▼

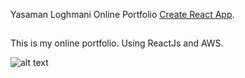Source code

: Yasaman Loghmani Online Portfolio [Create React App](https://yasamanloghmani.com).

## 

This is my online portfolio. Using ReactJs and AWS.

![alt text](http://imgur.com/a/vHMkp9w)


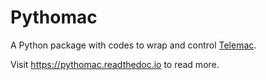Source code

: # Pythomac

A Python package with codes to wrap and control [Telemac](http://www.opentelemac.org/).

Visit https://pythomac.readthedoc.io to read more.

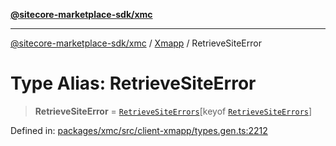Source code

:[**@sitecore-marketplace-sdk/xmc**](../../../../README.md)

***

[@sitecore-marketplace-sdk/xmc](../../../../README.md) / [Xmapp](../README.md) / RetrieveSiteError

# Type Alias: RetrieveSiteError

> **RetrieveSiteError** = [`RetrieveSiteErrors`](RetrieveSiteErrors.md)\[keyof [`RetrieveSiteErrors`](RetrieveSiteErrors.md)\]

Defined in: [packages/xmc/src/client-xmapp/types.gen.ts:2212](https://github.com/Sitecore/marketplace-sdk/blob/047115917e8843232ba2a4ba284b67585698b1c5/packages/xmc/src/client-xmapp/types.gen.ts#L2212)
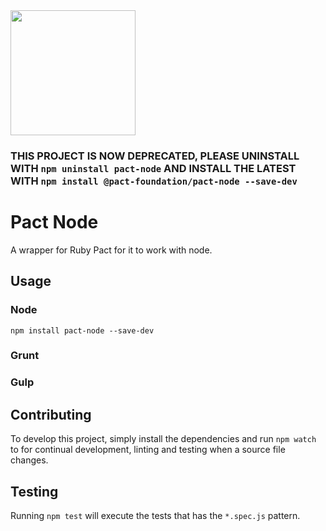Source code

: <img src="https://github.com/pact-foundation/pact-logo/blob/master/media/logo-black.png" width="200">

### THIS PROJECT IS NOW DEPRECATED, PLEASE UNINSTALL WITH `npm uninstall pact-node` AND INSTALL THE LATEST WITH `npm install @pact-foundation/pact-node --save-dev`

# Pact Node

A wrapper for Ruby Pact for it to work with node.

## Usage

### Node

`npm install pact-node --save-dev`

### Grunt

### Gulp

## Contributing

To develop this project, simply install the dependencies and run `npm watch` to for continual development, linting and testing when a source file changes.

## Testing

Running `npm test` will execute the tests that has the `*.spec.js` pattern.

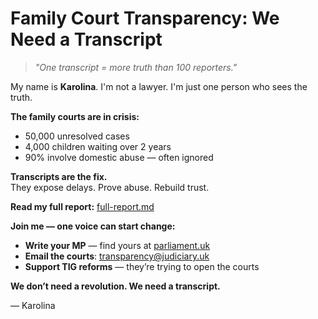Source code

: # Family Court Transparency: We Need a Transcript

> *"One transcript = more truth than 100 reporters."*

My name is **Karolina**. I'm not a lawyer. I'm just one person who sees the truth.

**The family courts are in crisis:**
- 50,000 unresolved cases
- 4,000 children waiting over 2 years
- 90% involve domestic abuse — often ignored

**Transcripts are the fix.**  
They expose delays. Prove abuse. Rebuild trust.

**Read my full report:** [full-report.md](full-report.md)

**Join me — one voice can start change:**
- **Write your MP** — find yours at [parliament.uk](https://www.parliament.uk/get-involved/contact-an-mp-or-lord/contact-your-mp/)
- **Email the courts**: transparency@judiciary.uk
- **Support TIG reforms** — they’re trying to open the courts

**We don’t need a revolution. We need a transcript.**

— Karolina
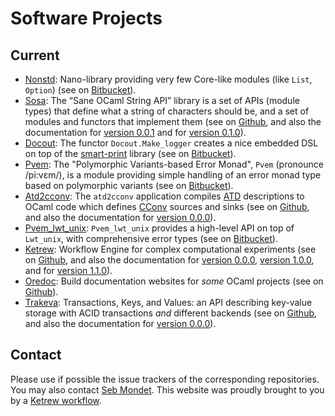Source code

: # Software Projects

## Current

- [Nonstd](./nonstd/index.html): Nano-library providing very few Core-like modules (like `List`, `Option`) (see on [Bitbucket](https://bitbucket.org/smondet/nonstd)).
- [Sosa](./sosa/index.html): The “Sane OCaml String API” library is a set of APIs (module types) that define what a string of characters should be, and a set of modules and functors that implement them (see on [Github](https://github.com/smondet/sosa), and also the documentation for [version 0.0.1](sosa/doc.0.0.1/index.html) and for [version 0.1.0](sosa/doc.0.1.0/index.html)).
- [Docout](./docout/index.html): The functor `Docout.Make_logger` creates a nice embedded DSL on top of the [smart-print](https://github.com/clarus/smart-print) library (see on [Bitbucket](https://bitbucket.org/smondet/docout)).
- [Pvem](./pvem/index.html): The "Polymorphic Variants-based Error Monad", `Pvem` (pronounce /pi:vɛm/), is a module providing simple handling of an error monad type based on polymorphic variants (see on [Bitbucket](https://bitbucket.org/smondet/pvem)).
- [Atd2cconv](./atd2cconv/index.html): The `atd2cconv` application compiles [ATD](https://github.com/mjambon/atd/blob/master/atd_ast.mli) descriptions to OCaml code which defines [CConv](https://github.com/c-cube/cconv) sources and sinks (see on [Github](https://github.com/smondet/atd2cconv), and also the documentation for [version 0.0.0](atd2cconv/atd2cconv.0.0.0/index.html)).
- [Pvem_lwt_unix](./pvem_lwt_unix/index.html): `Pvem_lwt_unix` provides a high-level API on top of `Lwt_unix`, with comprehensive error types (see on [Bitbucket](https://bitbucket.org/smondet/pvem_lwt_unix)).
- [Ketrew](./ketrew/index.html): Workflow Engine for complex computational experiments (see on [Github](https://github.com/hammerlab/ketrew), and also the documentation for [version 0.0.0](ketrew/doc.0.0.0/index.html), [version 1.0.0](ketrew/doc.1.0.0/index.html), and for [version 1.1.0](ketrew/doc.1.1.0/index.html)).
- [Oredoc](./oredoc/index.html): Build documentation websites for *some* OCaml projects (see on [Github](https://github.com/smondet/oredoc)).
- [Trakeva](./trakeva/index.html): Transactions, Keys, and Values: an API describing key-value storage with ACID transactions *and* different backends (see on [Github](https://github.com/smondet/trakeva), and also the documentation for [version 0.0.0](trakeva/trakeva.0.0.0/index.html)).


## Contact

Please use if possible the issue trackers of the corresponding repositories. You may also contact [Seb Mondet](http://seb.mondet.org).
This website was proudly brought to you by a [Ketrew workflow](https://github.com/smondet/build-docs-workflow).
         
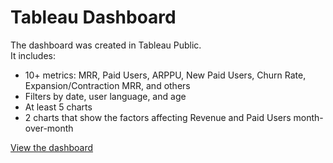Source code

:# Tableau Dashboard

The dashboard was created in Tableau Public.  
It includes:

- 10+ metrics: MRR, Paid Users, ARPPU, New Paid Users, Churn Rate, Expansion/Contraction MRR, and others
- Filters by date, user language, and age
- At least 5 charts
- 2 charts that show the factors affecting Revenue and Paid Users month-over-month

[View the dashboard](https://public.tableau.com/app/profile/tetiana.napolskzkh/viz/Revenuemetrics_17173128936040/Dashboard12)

▲

What you should do:
From the records above, output only the lines starting at the one containing "## Contributing" and ending at the one containing "They expose delays.", word for word. Pictures stay out.

Answer below:
## Contributing

To develop this project, simply install the dependencies and run `npm watch` to for continual development, linting and testing when a source file changes.

## Testing

Running `npm test` will execute the tests that has the `*.spec.js` pattern.

Source code

: # Family Court Transparency: We Need a Transcript

> *"One transcript = more truth than 100 reporters."*

My name is **Karolina**. I'm not a lawyer. I'm just one person who sees the truth.

**The family courts are in crisis:**
- 50,000 unresolved cases
- 4,000 children waiting over 2 years
- 90% involve domestic abuse — often ignored

**Transcripts are the fix.**  
They expose delays. Prove abuse. Rebuild trust.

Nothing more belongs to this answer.